• _Exercise goal_
Only the lines of the data holding the string "channel" need to be returned.

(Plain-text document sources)
##############################
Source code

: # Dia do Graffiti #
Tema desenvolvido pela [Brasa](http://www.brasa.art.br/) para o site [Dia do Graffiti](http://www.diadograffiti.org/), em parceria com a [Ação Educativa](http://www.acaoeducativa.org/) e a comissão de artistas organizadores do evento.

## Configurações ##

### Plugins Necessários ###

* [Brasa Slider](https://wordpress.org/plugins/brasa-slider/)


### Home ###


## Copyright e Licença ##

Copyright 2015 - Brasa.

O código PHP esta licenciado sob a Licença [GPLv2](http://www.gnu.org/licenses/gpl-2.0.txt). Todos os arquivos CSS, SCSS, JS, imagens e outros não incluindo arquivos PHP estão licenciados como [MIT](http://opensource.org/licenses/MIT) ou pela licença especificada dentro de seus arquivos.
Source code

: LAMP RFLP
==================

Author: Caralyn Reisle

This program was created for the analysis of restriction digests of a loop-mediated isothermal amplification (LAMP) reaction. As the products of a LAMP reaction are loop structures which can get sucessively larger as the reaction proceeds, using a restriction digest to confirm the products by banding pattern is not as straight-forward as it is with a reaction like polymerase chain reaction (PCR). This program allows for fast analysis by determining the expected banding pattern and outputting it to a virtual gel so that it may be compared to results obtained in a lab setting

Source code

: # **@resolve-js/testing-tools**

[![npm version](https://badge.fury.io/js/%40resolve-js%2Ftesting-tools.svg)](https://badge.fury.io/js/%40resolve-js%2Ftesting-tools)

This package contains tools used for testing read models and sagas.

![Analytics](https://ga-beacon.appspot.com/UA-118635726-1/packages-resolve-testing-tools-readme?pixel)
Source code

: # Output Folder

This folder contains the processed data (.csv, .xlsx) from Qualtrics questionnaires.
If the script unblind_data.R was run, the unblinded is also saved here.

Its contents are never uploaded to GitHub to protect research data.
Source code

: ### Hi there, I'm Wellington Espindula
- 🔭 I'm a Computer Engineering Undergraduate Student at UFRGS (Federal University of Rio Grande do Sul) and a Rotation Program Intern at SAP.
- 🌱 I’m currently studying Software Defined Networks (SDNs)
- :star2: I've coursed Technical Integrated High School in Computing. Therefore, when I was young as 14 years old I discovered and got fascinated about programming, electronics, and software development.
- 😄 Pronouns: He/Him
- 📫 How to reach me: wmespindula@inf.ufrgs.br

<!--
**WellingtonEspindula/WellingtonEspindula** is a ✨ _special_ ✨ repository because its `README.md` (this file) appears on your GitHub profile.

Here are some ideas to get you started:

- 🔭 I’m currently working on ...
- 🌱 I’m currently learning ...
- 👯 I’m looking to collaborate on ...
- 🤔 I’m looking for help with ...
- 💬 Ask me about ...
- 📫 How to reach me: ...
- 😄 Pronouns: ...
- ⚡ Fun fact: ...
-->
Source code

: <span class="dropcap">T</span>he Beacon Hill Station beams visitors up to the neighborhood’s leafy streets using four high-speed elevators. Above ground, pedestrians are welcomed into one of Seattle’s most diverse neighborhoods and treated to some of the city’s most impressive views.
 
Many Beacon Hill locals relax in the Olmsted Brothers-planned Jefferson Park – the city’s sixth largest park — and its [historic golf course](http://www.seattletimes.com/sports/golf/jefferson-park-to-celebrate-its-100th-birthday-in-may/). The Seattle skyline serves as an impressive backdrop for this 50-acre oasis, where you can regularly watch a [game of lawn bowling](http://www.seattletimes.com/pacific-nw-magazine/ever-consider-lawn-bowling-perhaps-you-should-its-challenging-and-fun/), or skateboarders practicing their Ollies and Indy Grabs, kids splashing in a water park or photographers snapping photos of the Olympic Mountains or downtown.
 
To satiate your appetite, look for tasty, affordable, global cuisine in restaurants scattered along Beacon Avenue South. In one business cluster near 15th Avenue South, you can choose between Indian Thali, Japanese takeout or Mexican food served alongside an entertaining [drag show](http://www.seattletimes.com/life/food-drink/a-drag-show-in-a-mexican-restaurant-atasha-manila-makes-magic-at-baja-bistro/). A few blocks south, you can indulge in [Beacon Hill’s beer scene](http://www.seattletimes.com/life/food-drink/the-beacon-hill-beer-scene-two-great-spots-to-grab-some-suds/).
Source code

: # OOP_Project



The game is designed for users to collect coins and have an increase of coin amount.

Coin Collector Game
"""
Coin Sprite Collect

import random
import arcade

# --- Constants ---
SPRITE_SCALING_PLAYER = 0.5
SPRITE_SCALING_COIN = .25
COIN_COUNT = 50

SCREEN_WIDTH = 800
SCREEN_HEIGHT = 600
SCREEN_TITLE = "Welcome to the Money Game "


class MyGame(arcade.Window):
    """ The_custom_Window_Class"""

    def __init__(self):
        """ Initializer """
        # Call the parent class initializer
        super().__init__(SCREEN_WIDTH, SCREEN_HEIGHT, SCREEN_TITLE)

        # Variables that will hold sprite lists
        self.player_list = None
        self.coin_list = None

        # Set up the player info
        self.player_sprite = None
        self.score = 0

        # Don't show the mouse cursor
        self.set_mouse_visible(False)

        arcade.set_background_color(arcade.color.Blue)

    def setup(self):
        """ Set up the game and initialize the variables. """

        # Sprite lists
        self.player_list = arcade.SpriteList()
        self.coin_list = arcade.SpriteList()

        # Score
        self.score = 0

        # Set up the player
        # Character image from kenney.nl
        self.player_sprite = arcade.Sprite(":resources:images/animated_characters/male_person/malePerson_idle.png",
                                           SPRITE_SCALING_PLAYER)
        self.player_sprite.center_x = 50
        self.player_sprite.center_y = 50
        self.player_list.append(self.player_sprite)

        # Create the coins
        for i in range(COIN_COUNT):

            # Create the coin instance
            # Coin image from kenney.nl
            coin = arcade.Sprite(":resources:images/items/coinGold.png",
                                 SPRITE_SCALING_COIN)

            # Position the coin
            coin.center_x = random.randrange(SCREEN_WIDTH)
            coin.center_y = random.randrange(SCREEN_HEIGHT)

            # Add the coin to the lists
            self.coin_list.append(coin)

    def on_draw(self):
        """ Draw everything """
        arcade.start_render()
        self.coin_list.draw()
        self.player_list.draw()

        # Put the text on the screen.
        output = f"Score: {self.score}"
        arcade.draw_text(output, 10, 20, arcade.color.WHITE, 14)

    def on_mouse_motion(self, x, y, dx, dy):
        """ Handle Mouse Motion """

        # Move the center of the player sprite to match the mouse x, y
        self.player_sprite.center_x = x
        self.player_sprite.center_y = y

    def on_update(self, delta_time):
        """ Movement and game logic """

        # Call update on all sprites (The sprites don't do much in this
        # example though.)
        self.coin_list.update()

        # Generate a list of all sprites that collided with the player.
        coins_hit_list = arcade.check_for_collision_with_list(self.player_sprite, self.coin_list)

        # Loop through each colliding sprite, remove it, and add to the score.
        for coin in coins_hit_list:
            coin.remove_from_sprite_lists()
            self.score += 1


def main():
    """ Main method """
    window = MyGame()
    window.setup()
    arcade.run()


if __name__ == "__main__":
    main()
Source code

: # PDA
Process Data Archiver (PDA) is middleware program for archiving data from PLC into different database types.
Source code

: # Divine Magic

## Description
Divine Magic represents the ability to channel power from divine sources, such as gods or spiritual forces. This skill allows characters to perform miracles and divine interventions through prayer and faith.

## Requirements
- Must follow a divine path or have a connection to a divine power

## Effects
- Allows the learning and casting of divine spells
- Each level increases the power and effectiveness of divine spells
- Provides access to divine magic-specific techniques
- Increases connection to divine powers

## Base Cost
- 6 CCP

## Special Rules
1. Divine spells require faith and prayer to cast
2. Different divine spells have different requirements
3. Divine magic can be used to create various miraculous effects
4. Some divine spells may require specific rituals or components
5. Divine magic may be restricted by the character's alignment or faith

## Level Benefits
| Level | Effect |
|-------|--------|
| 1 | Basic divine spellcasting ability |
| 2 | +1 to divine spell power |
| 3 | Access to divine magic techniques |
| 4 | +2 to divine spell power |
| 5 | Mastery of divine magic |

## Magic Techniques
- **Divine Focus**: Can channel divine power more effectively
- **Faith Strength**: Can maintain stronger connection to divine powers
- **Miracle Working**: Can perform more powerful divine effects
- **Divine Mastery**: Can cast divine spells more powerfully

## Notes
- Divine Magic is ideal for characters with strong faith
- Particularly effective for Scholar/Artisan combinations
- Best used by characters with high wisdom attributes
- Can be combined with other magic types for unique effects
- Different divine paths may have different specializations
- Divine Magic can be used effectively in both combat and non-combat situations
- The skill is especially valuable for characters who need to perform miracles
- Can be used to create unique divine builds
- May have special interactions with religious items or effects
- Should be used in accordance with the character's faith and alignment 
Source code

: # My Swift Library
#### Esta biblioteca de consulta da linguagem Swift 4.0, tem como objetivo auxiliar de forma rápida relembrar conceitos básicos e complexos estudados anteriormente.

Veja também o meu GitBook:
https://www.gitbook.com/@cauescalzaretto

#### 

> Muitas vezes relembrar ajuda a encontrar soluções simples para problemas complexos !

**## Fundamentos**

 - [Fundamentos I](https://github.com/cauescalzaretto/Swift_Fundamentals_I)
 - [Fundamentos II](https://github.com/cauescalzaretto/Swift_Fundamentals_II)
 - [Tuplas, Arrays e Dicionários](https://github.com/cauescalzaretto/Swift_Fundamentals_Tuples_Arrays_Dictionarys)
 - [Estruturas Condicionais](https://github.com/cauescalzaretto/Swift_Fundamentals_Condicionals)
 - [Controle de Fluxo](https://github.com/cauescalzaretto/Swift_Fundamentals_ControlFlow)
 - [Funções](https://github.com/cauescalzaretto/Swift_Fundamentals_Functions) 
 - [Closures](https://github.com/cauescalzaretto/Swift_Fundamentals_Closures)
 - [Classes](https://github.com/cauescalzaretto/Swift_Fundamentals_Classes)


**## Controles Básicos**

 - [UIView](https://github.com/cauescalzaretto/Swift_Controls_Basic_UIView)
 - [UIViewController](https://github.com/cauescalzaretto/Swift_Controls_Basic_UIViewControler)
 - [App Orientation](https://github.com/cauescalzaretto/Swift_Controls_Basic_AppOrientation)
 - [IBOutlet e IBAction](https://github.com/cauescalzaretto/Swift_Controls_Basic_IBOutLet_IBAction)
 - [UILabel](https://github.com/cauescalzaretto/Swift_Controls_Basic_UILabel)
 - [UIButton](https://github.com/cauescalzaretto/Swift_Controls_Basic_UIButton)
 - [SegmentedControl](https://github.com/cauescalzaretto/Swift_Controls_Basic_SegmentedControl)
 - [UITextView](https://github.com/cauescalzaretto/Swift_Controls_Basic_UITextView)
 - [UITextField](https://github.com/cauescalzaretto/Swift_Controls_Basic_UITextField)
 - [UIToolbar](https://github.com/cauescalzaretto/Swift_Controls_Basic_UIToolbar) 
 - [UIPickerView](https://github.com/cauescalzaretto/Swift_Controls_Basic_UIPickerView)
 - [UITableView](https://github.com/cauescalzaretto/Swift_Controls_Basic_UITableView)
##############################
• _Task response_
Divine Magic represents the ability to channel power from divine sources, such as gods or spiritual forces. This skill allows characters to perform miracles and divine interventions through prayer and faith.
- **Divine Focus**: Can channel divine power more effectively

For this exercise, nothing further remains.